City of the Moon-God

Ur was not the only center of the moon-god cult in the ancient world, but it was the most important. As we noted above, the akiti festival, which was eventually celebrated for gods at cities all over Mesopotamia, probably originated at Ur sometime between 3000 and 2500 BC.

Throughout most of that millennium, other cities dominated the Fertile Crescent. After the decline of Uruk around 3100 BC (in our view, probably due to the confusion of language at Babel), “kingship” alternated between cities in Mesopotamia, including Uruk, Kish, Lagash, Mari, and Ur, down to the time of Sargon the Great.

Around 2334 BC, Sargon of Akkad established the first pan-Mesopotamian empire since the days of Nimrod (unless Sargon was Nimrod, the thesis of a new book by Dr.
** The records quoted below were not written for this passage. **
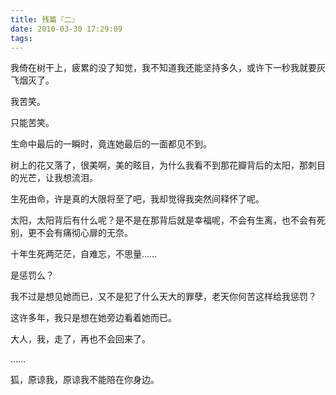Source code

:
```yaml
---
title: 残篇『二』
date: 2010-03-30 17:29:09
tags:
---
```


我倚在树干上，疲累的没了知觉，我不知道我还能坚持多久，或许下一秒我就要灰飞烟灭了。

我苦笑。

只能苦笑。

生命中最后的一瞬时，竟连她最后的一面都见不到。

树上的花又落了，很美啊，美的眩目，为什么我看不到那花瓣背后的太阳，那刺目的光芒，让我想流泪。

生死由命，许是真的大限将至了吧，我却觉得我突然间释怀了呢。

太阳，太阳背后有什么呢？是不是在那背后就是幸福呢，不会有生离，也不会有死别，更不会有痛彻心扉的无奈。

十年生死两茫茫，自难忘，不思量……

是惩罚么？

我不过是想见她而已，又不是犯了什么天大的罪孽，老天你何苦这样给我惩罚？

这许多年，我只是想在她旁边看着她而已。

大人，我，走了，再也不会回来了。

……

狐，原谅我，原谅我不能陪在你身边。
Doug Petrovich, Nimrod the Empire Builder), conquering and controlling an area that stretched from the Persian Gulf to the modern border between Syria and Turkey. The great king attributed his success mainly to the elder gods of the pantheon (except for Inanna/Ishtar, goddess of sex and war):

Sargon, king of Akkad, overseer (mashkim) of Inanna, king of Kish, anointed (guda) of Anu, king of the land, governor (ensi) of Enlil.[1]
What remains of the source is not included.